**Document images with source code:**
▶
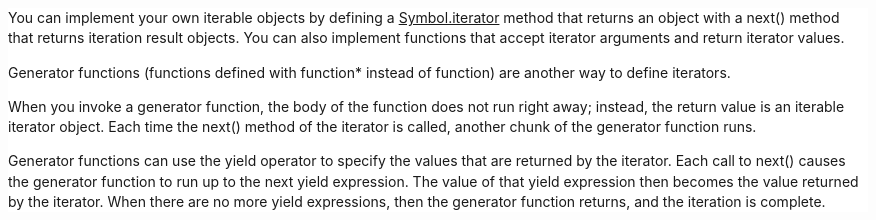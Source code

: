 You can implement your own iterable objects by defining a [Symbol.iterator]() method that returns an object with a next() method that returns iteration result objects. You can also implement functions that accept iterator arguments and return iterator values.

Generator functions (functions defined with function* instead of function) are another way to define iterators.

When you invoke a generator function, the body of the function does not run right away; instead, the return value is an iterable iterator object. Each time the next() method of the iterator is called, another chunk of the generator function runs.

Generator functions can use the yield operator to specify the values that are returned by the iterator. Each call to next() causes the generator function to run up to the next yield expression. The value of that yield expression then becomes the value returned by the iterator. When there are no more yield expressions, then the generator function returns, and the iteration is complete.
◀
**Task details:**
Starting from the line containing "When you invoke" and ending with the final line of the data, reproduce each line exactly as it appears, including no other lines.

**Solution for this task:**
When you invoke a generator function, the body of the function does not run right away; instead, the return value is an iterable iterator object. Each time the next() method of the iterator is called, another chunk of the generator function runs.

Generator functions can use the yield operator to specify the values that are returned by the iterator. Each call to next() causes the generator function to run up to the next yield expression. The value of that yield expression then becomes the value returned by the iterator. When there are no more yield expressions, then the generator function returns, and the iteration is complete.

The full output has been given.